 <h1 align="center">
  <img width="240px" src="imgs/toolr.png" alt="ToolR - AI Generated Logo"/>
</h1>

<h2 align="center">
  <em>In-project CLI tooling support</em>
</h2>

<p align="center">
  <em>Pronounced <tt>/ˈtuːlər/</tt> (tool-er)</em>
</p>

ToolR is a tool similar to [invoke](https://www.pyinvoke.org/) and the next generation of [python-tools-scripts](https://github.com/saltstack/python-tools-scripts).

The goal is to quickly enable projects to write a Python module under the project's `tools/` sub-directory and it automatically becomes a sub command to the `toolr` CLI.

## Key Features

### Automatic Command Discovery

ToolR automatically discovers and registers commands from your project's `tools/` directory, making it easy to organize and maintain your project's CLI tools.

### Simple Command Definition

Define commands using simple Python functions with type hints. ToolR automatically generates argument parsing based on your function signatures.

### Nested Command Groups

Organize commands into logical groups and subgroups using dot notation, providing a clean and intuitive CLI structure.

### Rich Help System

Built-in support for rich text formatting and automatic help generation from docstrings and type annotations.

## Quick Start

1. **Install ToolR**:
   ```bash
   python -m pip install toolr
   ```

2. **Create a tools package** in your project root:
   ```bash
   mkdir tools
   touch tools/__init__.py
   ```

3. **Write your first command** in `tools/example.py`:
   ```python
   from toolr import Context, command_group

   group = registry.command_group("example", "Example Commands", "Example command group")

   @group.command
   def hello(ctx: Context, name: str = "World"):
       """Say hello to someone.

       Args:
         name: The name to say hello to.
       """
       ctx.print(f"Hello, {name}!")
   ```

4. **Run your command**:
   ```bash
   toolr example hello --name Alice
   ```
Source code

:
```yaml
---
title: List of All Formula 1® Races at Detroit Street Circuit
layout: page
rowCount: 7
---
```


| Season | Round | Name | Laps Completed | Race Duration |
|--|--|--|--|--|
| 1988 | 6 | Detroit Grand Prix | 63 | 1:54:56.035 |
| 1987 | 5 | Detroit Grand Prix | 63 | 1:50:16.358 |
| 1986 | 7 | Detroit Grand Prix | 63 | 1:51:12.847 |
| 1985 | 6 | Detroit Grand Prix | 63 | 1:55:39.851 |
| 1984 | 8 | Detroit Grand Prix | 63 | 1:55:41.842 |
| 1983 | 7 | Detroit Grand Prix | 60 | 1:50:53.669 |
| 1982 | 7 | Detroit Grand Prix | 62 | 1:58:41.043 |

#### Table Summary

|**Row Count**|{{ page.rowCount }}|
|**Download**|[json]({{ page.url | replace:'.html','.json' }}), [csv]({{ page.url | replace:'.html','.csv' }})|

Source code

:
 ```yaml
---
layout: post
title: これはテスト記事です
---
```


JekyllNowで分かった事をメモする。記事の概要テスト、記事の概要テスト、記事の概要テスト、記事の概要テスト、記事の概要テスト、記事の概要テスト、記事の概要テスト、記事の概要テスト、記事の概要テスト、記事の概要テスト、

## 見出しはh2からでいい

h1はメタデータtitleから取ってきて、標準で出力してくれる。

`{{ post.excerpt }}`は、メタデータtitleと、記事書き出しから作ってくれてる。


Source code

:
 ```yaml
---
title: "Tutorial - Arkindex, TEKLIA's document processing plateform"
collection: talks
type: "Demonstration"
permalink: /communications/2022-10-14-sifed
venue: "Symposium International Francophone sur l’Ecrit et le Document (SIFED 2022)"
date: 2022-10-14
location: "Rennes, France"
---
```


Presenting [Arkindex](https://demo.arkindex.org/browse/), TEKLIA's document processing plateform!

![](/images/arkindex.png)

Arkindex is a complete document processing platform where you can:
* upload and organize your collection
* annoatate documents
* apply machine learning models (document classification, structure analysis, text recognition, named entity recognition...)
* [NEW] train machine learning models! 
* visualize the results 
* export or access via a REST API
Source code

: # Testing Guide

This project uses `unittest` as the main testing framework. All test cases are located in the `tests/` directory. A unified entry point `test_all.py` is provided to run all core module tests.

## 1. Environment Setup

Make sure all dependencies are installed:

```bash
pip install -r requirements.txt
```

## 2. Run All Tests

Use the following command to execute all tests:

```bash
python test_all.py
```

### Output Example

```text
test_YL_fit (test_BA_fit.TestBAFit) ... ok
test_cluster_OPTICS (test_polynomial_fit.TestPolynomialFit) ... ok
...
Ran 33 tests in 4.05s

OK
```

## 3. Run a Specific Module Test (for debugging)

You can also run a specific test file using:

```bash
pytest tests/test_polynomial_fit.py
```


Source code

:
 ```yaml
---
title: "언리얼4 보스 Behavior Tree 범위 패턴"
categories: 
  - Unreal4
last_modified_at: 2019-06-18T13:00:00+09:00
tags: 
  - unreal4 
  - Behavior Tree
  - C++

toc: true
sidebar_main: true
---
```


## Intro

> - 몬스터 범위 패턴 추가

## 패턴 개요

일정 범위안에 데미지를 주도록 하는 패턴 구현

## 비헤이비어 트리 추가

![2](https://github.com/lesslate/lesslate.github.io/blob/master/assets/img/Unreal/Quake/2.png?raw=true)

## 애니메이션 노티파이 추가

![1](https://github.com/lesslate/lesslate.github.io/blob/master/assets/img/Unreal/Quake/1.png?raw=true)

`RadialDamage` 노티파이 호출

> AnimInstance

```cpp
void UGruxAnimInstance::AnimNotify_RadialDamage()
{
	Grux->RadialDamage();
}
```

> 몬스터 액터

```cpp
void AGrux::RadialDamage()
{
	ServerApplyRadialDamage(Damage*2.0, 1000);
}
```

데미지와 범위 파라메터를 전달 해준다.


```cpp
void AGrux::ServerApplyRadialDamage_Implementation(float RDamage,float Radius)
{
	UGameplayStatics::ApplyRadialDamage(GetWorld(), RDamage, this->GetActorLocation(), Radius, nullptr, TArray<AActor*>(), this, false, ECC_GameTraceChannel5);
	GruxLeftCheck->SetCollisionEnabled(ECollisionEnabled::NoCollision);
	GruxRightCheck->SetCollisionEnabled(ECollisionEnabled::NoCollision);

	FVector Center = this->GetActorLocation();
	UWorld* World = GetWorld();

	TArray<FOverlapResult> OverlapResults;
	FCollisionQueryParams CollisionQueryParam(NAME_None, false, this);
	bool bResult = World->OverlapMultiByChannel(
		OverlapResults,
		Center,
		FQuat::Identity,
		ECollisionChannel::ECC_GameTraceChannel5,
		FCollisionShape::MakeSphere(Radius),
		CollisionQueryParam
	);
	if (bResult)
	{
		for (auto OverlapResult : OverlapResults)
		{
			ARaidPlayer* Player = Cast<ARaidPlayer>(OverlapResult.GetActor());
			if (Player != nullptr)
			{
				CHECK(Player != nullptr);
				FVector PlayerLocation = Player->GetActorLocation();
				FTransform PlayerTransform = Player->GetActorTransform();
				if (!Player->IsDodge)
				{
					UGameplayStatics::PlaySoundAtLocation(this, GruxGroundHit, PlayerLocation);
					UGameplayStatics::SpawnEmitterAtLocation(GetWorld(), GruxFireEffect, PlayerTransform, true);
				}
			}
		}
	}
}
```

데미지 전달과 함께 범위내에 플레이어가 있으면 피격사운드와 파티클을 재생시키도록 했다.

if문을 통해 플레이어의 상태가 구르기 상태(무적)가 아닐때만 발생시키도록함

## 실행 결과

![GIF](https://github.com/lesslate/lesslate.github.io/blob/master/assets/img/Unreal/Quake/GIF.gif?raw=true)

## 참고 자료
════════
## YOUR OBJECTIVE
Scan the data above. Return every line with "Quake" in it.

## SOLUTION TO THE PROBLEM
![2](https://github.com/lesslate/lesslate.github.io/blob/master/assets/img/Unreal/Quake/2.png?raw=true)
![1](https://github.com/lesslate/lesslate.github.io/blob/master/assets/img/Unreal/Quake/1.png?raw=true)
![GIF](https://github.com/lesslate/lesslate.github.io/blob/master/assets/img/Unreal/Quake/GIF.gif?raw=true)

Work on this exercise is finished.